Stored data entries
=== Section Start ===
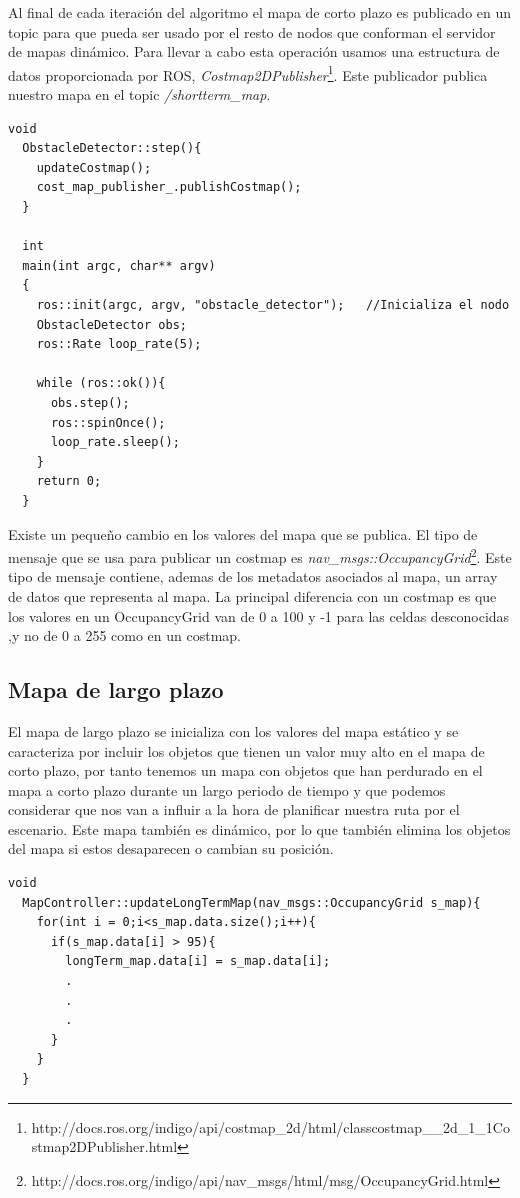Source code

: Al final de cada iteración del algoritmo el mapa de corto plazo es publicado en un topic para que pueda ser usado por el resto de nodos que conforman el servidor de mapas dinámico. Para llevar a cabo esta operación usamos una estructura de datos proporcionada por ROS, \textit{Costmap2DPublisher}\footnote{http://docs.ros.org/indigo/api/costmap\_2d/html/classcostmap\_\_2d\_1\_1Costmap2DPublisher.html}. Este publicador publica nuestro mapa en el topic \textit{/shortterm\_map}.


\renewcommand{\lstlistingname}{Código}
\begin{lstlisting}[caption=Step del nodo obstacle\_detector, label={lst:stepobstacledetector}]
  void
  ObstacleDetector::step(){
    updateCostmap();
    cost_map_publisher_.publishCostmap();
  }

  int
  main(int argc, char** argv)
  {
    ros::init(argc, argv, "obstacle_detector");   //Inicializa el nodo
    ObstacleDetector obs;
    ros::Rate loop_rate(5);

    while (ros::ok()){
      obs.step();
      ros::spinOnce();
      loop_rate.sleep();
    }
    return 0;
  }

\end{lstlisting}

Existe un pequeño cambio en los valores del mapa que se publica. El tipo de mensaje que se usa para publicar un costmap es \textit{nav\_msgs::OccupancyGrid}\footnote{http://docs.ros.org/indigo/api/nav\_msgs/html/msg/OccupancyGrid.html}. Este tipo de mensaje contiene, ademas de los metadatos asociados al mapa, un array de datos que representa al mapa. La principal diferencia con un costmap es que los valores en un OccupancyGrid van de 0 a 100 y -1 para las celdas desconocidas ,y no de 0 a 255 como en un costmap.

\subsection{Mapa de largo plazo}
El mapa de largo plazo se inicializa con los valores del mapa estático y se caracteriza por incluir los objetos que tienen un valor muy alto en el mapa de corto plazo, por tanto tenemos un mapa con objetos que han perdurado en el mapa a corto plazo durante un largo periodo de tiempo y que podemos considerar que nos van a influir a la hora de planificar nuestra ruta por el escenario. 
Este mapa también es dinámico, por lo que también elimina los objetos del mapa si estos desaparecen o cambian su posición.


\begin{lstlisting}[caption=Procedimiento para añadir un objeto al mapa de largo plazo, label={lst:addobjectlongmap}]
  void
  MapController::updateLongTermMap(nav_msgs::OccupancyGrid s_map){
    for(int i = 0;i<s_map.data.size();i++){
      if(s_map.data[i] > 95){
        longTerm_map.data[i] = s_map.data[i]; 
        .
        .
        .
      }
    }
  }

\end{lstlisting}


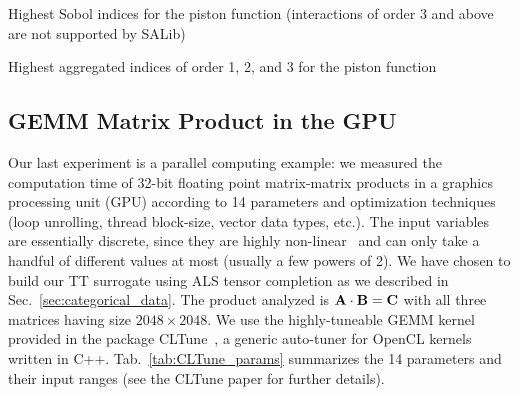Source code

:\documentclass[review, twocolumn]{svjour3}          %
\begin{document}
\begin{table*}[h]
	\centering
	\caption{Highest Sobol indices for the piston function (interactions of order 3 and above are not supported by SALib)}
	
	\label{tab:Piston1}
\end{table*}

\begin{table*}[h]
	\centering
	\caption{Highest aggregated indices of order 1, 2, and 3 for the piston function}
	
	\label{tab:Piston2}
\end{table*}

\subsection{GEMM Matrix Product in the GPU} \label{sec:gemm}

Our last experiment is a parallel computing example: we measured the computation time of 32-bit floating point matrix-matrix products in a graphics processing unit (GPU) according to 14 parameters and optimization techniques (loop unrolling, thread block-size, vector data types, etc.). The input variables are essentially discrete, since they are highly non-linear~\cite{NC:15} and can only take a handful of different values at most (usually a few powers of 2). We have chosen to build our TT surrogate using ALS tensor completion as we described in Sec.~\ref{sec:categorical_data}. The product analyzed is $\mathbf{A} \cdot \mathbf{B} = \mathbf{C}$ with all three matrices having size $2048 \times 2048$. We use the highly-tuneable GEMM kernel provided in the package CLTune~\cite{NC:15}, a generic auto-tuner for OpenCL kernels written in C++. Tab.~\ref{tab:CLTune_params} summarizes the 14 parameters and their input ranges (see the CLTune paper for further details). 
\end{document}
=== Section End ===
Work order
Exclude the pictures, then write out every record exactly as it stands.

Result of this exercise
Source code

: Al final de cada iteración del algoritmo el mapa de corto plazo es publicado en un topic para que pueda ser usado por el resto de nodos que conforman el servidor de mapas dinámico. Para llevar a cabo esta operación usamos una estructura de datos proporcionada por ROS, \textit{Costmap2DPublisher}\footnote{http://docs.ros.org/indigo/api/costmap\_2d/html/classcostmap\_\_2d\_1\_1Costmap2DPublisher.html}. Este publicador publica nuestro mapa en el topic \textit{/shortterm\_map}.


\renewcommand{\lstlistingname}{Código}
\begin{lstlisting}[caption=Step del nodo obstacle\_detector, label={lst:stepobstacledetector}]
  void
  ObstacleDetector::step(){
    updateCostmap();
    cost_map_publisher_.publishCostmap();
  }

  int
  main(int argc, char** argv)
  {
    ros::init(argc, argv, "obstacle_detector");   //Inicializa el nodo
    ObstacleDetector obs;
    ros::Rate loop_rate(5);

    while (ros::ok()){
      obs.step();
      ros::spinOnce();
      loop_rate.sleep();
    }
    return 0;
  }

\end{lstlisting}

Existe un pequeño cambio en los valores del mapa que se publica. El tipo de mensaje que se usa para publicar un costmap es \textit{nav\_msgs::OccupancyGrid}\footnote{http://docs.ros.org/indigo/api/nav\_msgs/html/msg/OccupancyGrid.html}. Este tipo de mensaje contiene, ademas de los metadatos asociados al mapa, un array de datos que representa al mapa. La principal diferencia con un costmap es que los valores en un OccupancyGrid van de 0 a 100 y -1 para las celdas desconocidas ,y no de 0 a 255 como en un costmap.

\subsection{Mapa de largo plazo}
El mapa de largo plazo se inicializa con los valores del mapa estático y se caracteriza por incluir los objetos que tienen un valor muy alto en el mapa de corto plazo, por tanto tenemos un mapa con objetos que han perdurado en el mapa a corto plazo durante un largo periodo de tiempo y que podemos considerar que nos van a influir a la hora de planificar nuestra ruta por el escenario. 
Este mapa también es dinámico, por lo que también elimina los objetos del mapa si estos desaparecen o cambian su posición.


\begin{lstlisting}[caption=Procedimiento para añadir un objeto al mapa de largo plazo, label={lst:addobjectlongmap}]
  void
  MapController::updateLongTermMap(nav_msgs::OccupancyGrid s_map){
    for(int i = 0;i<s_map.data.size();i++){
      if(s_map.data[i] > 95){
        longTerm_map.data[i] = s_map.data[i]; 
        .
        .
        .
      }
    }
  }

\end{lstlisting}


Source code

:\documentclass[review, twocolumn]{svjour3}          %
\begin{document}
\begin{table*}[h]
	\centering
	\caption{Highest Sobol indices for the piston function (interactions of order 3 and above are not supported by SALib)}
	
	\label{tab:Piston1}
\end{table*}

\begin{table*}[h]
	\centering
	\caption{Highest aggregated indices of order 1, 2, and 3 for the piston function}
	
	\label{tab:Piston2}
\end{table*}

\subsection{GEMM Matrix Product in the GPU} \label{sec:gemm}

Our last experiment is a parallel computing example: we measured the computation time of 32-bit floating point matrix-matrix products in a graphics processing unit (GPU) according to 14 parameters and optimization techniques (loop unrolling, thread block-size, vector data types, etc.). The input variables are essentially discrete, since they are highly non-linear~\cite{NC:15} and can only take a handful of different values at most (usually a few powers of 2). We have chosen to build our TT surrogate using ALS tensor completion as we described in Sec.~\ref{sec:categorical_data}. The product analyzed is $\mathbf{A} \cdot \mathbf{B} = \mathbf{C}$ with all three matrices having size $2048 \times 2048$. We use the highly-tuneable GEMM kernel provided in the package CLTune~\cite{NC:15}, a generic auto-tuner for OpenCL kernels written in C++. Tab.~\ref{tab:CLTune_params} summarizes the 14 parameters and their input ranges (see the CLTune paper for further details). 
\end{document}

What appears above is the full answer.